Truby and the trust board agreed to have “a really decisive plan” for improvement as otherwise they were “going to fail”. School improvement directors were also hired from Harris Federation and REAch2.
He modelled the trust – which received £1.25 million in government start-up funding – on the likes of Ark, Outwood Grange and Dixons, organisations that “were high performing but also had high levels of disadvantage”.
“They’ve got a handle on curriculum, teacher development, behaviour systems. We wanted to ensure that we had the best possible fusion between what the highest-performing trusts do and how we have Christ at the centre.”
Pay crackdown
Data for that period was used by government officials to name and shame 37 trust CEOs, including Truby, for high pay.
To calculate this, the Education and Skills Funding Agency initially grouped trusts by type and pupil numbers “to minimise bias”.
CEOs were deemed to be “outliers” if they fell into the top 5 per cent in their band for having both the highest pay in absolute terms, but also as a proportion of their overall grant funding. No further action was taken against any of them.
But Truby says the workings that landed him on the list were “incorrect …because the period that was covered was a partial year [for St Joseph]. I was the only employee and we didn’t have schools, so it was completely skewed in that period.”
Schools Week later revealed how the clampdown allowed the biggest chains to escape scrutiny as the method used to identify “outliers” appeared to be loaded against smaller trusts.

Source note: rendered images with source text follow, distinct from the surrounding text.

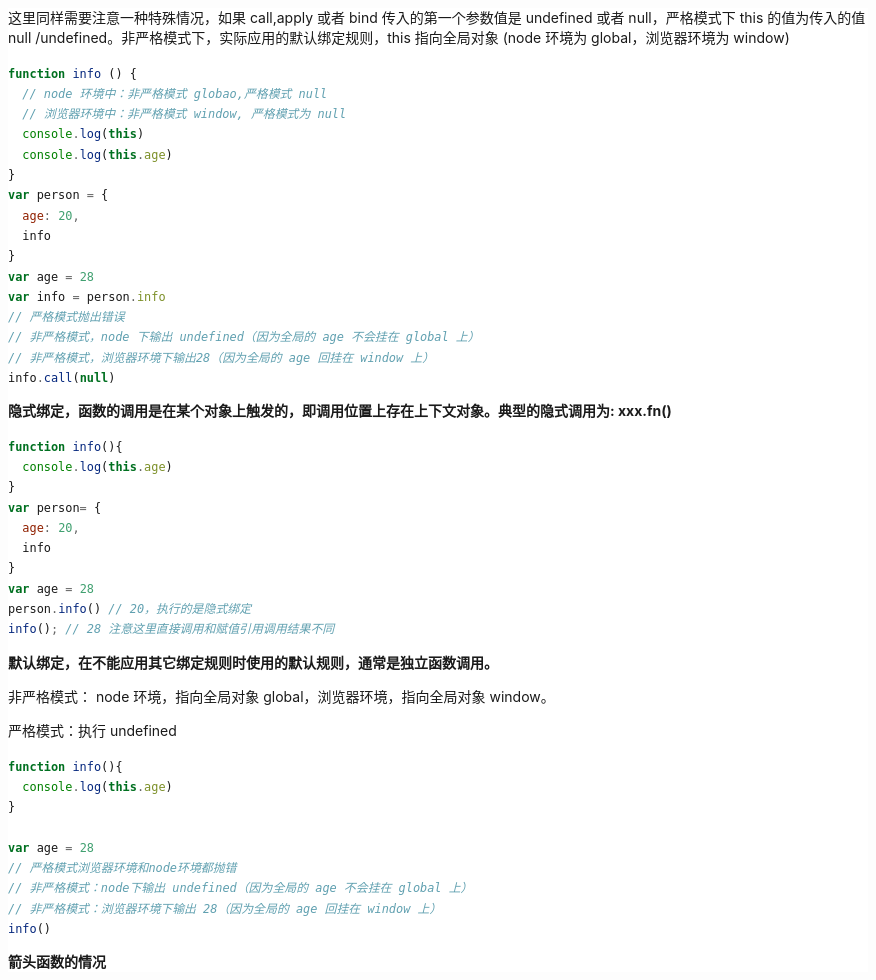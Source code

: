 这里同样需要注意一种特殊情况，如果 call,apply 或者 bind 传入的第一个参数值是 undefined 或者 null，严格模式下 this 的值为传入的值 null /undefined。非严格模式下，实际应用的默认绑定规则，this 指向全局对象 (node 环境为 global，浏览器环境为 window)

```js
function info () {
  // node 环境中：非严格模式 globao,严格模式 null
  // 浏览器环境中：非严格模式 window, 严格模式为 null
  console.log(this)
  console.log(this.age)
}
var person = {
  age: 20,
  info
}
var age = 28
var info = person.info
// 严格模式抛出错误
// 非严格模式，node 下输出 undefined（因为全局的 age 不会挂在 global 上）
// 非严格模式，浏览器环境下输出28（因为全局的 age 回挂在 window 上）
info.call(null)
```

**隐式绑定，函数的调用是在某个对象上触发的，即调用位置上存在上下文对象。典型的隐式调用为: xxx.fn()**

```js
function info(){
  console.log(this.age)
}
var person= {
  age: 20,
  info
}
var age = 28
person.info() // 20，执行的是隐式绑定
info(); // 28 注意这里直接调用和赋值引用调用结果不同
```

**默认绑定，在不能应用其它绑定规则时使用的默认规则，通常是独立函数调用。**

非严格模式： node 环境，指向全局对象 global，浏览器环境，指向全局对象 window。

严格模式：执行 undefined

```js
function info(){
  console.log(this.age)
}

var age = 28
// 严格模式浏览器环境和node环境都抛错
// 非严格模式：node下输出 undefined（因为全局的 age 不会挂在 global 上）
// 非严格模式：浏览器环境下输出 28（因为全局的 age 回挂在 window 上）
info()
```

**箭头函数的情况**
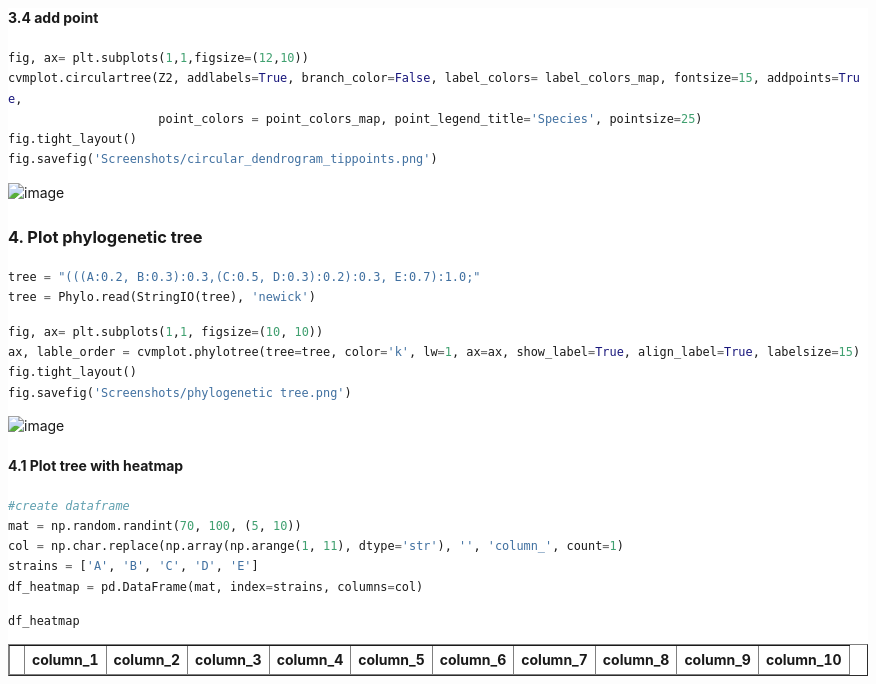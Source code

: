 #### 3.4 add point 


```python
fig, ax= plt.subplots(1,1,figsize=(12,10))
cvmplot.circulartree(Z2, addlabels=True, branch_color=False, label_colors= label_colors_map, fontsize=15, addpoints=True,
                     point_colors = point_colors_map, point_legend_title='Species', pointsize=25)
fig.tight_layout()
fig.savefig('Screenshots/circular_dendrogram_tippoints.png')
```


![image](http://microbe.genesclouds.com.cn/microbe/library/screenshots/output_29_0.png)



### 4. Plot phylogenetic tree


```python
tree = "(((A:0.2, B:0.3):0.3,(C:0.5, D:0.3):0.2):0.3, E:0.7):1.0;"
tree = Phylo.read(StringIO(tree), 'newick')
```


```python
fig, ax= plt.subplots(1,1, figsize=(10, 10))
ax, lable_order = cvmplot.phylotree(tree=tree, color='k', lw=1, ax=ax, show_label=True, align_label=True, labelsize=15)
fig.tight_layout()
fig.savefig('Screenshots/phylogenetic tree.png')
```


![image](http://microbe.genesclouds.com.cn/microbe/library/screenshots/output_35_0.png)


#### 4.1 Plot tree with heatmap


```python
#create dataframe
mat = np.random.randint(70, 100, (5, 10))
col = np.char.replace(np.array(np.arange(1, 11), dtype='str'), '', 'column_', count=1)
strains = ['A', 'B', 'C', 'D', 'E']
df_heatmap = pd.DataFrame(mat, index=strains, columns=col)
```


```python
df_heatmap
```




<div>
<table border="1" class="dataframe">
  <thead>
    <tr style="text-align: right;">
      <th></th>
      <th>column_1</th>
      <th>column_2</th>
      <th>column_3</th>
      <th>column_4</th>
      <th>column_5</th>
      <th>column_6</th>
      <th>column_7</th>
      <th>column_8</th>
      <th>column_9</th>
      <th>column_10</th>
    </tr>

Truby says his current £150,000 to £160,000 pay packet is “in the typical range”. But he believes the sector would benefit from a “trust leader national pay scale”, akin to those already in place for headteachers.
“We’re doing a role in education, in the public sector, and therefore we should have a range of pay, which would have a cap on it, [as] it would create more consistency. It could settle some of the debate.”
‘Relief’ and mega MATs
Just a year after St Joseph was launched, it was announced its sister chain Falcon would shut, having only taken on four academies since 2019.
But Truby’s MAT was given the green light to branch out and take on ‘good’ and ‘outstanding’ schools – easing its transition out of the government scheme.
The news was a “relief for the schools because [they] didn’t want to leave” St Joseph. All of the academies that have been visited by Ofsted since joining the trust have received improved grades.
“In our case there was a need for a Catholic trust where we were. [There were Catholic] schools with directive academy orders and no trusts to sponsor them,” Truby explains.
“In Falcon’s case, there was no defined route. Is there a need for a turnaround trust where they’re going to fix [schools] and then send them out?”
St Joseph now has 10 schools on its books, with the Archdiocese of Liverpool set to unveil a revised academisation strategy for the area in the new year.
A number of dioceses across the country are planning to launch mega MATs. The largest of these – consisting of 71 schools – is earmarked for Salford.
Truby stresses he doesn’t know what will be included in the vision for Liverpool but says: “Mega MATs are definitely big enough to achieve economies of scale and as long as you can create the right hub infrastructure. I think it can be an effective model.
“You have a high level of protection, and you can weather the storm.”